Delaware Doctors Work to Reverse Genetic Disease

ORIGINAL SOURCE: Delaware Today

Delaware researchers and physicians are involved in precision medicine in general and genetic therapy specifically—especially a gene-editing technique known as CRISPR, which allows scientists to perform microsurgery on the body’s DNA.

This past June, KJ Muldoon, less than a year old, made medical history in Philadelphia as the world’s first patient to be treated with personalized gene-editing therapy, at the Children’s Hospital of Philadelphia and Penn Medicine. Muldoon inherited two mutated genes that prevented the breakdown of ammonia, which could have destroyed his liver.

Eric Kmiec, chief science officer at ChristianaCare’s Gene Editing Institute and CEO of the institute’s spinoff company, CorriXR Therapeutics, is one of a cadre of Delaware researchers and physicians involved in precision medicine in general and genetic therapy specifically—especially a gene-editing technique known as CRISPR, which allows scientists to perform microsurgery on the body’s DNA.

“We were all very excited for the baby’s family and for the great demonstration of how the technology works in humans—that it’s safe for patients and that it can reverse genetic disease. …It’s especially relevant for those of us studying rare diseases and cancer care,” he says. “The exciting thing is that CRISPR can be used to guide therapeutics to certain parts of the body and put them directly where they are needed. We’re developing them for every organ.”

The process is what Nicholas J. Petrelli, M.D., medical director of the Helen F. Graham Cancer Center and Research Institute at ChristianaCare, refers to as “personalized medicine,” where even patients with the same type of cancer, the most-prominent CRISPR therapeutic target, may still be treated individually.

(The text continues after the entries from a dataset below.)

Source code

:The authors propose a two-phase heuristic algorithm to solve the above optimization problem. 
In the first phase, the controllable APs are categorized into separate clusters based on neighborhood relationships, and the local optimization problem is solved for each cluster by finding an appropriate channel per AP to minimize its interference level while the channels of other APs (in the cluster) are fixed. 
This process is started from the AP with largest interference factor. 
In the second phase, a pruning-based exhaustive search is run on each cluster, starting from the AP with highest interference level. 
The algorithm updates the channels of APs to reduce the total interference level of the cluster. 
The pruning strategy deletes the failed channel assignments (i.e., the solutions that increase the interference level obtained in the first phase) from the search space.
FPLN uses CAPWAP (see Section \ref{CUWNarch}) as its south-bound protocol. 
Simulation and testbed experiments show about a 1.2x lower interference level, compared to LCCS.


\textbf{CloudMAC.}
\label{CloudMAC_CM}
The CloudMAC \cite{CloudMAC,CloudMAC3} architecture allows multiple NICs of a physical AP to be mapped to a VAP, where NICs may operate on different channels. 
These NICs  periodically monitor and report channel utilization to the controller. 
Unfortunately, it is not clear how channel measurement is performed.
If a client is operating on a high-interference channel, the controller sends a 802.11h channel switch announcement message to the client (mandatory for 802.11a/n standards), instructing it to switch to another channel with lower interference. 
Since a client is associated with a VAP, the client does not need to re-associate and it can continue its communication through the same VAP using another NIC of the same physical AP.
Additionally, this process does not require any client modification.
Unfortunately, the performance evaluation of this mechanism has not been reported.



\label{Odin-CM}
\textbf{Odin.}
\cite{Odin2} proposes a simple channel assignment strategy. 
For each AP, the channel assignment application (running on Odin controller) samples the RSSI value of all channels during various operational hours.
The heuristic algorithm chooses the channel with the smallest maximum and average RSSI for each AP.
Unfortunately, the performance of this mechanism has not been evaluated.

In the case of CorriXR, Kmiec and his team are developing products to be used as adjunct therapy in cancer patients by knocking out genes that hinder existing cancer treatments from working effectively. The process, if successful, should also lessen the serious side effects of broad-spectrum chemotherapy.

Kmiec says the company is currently working on two fronts that will hopefully allow clinical trials to begin in 2026. “The FDA first wants you to be able to show you can manufacture the product before entering clinical trials,” he says, “and we are now working on signing a contract with a CRISPR drug manufacturer.”

Additionally, CorriXR held a technology conference this past June to get input from key leaders in the field. “The feedback we got was [that] they thought we should expand use in clinical trials to a basket of cancers, including tumors of the head and neck, skin, and pancreas,” he adds. “The universal opinion was that ‘you guys are tumor agnostic.’”

Another Delaware company, Cellergy Pharma, is also in the early stages of developing a gene therapy, called CAR T to fight uncontrollable severe allergic asthma and severe food allergies, says CEO Chris Cano. “We’re also developing a universal CAR T in oncology and working on a new antibody therapy.”

Although baby Muldoon was the first patient to receive gene therapy, the hope is that gene-related therapy will become commonplace in the near future.